Start of Block

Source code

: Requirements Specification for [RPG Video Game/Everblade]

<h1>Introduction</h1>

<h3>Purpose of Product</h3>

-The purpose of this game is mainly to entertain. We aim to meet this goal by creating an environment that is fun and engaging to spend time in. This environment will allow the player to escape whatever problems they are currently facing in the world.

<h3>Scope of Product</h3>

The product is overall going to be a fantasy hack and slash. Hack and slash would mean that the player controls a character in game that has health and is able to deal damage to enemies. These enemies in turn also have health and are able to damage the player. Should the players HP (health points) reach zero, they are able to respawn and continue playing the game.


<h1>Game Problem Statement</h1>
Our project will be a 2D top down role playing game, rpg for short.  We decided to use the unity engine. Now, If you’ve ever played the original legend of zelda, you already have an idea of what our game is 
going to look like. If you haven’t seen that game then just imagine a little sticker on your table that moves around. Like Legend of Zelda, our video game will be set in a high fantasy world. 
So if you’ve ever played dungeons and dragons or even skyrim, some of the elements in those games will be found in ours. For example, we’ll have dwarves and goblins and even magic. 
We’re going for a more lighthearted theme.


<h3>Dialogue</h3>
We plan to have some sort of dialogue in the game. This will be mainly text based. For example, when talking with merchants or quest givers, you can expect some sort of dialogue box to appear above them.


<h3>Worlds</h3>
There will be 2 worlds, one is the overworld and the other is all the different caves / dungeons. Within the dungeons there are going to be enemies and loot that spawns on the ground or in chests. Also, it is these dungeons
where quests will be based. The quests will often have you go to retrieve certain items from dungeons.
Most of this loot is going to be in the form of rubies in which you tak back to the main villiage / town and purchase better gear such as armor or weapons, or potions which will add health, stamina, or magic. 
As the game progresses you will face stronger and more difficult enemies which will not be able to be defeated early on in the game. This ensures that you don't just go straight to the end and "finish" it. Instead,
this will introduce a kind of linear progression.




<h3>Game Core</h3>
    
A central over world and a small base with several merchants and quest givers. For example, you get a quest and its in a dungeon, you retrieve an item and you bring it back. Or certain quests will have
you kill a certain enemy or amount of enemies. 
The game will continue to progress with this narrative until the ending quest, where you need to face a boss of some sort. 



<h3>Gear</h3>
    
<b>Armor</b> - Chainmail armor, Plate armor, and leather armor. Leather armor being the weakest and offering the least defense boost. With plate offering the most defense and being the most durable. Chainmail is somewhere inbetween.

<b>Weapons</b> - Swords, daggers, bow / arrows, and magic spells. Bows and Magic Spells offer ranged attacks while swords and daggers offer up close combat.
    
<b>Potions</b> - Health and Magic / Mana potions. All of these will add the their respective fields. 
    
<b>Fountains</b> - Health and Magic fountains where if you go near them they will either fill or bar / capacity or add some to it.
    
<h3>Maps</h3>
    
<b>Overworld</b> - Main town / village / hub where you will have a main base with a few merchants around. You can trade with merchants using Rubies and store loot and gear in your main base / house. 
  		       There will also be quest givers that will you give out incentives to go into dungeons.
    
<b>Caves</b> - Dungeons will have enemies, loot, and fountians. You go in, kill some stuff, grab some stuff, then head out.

End of Block

Task statement
In the entries above, which lines hold the word "played"? Copy them out.

Task output
Our project will be a 2D top down role playing game, rpg for short.  We decided to use the unity engine. Now, If you’ve ever played the original legend of zelda, you already have an idea of what our game is 
So if you’ve ever played dungeons and dragons or even skyrim, some of the elements in those games will be found in ours. For example, we’ll have dwarves and goblins and even magic. 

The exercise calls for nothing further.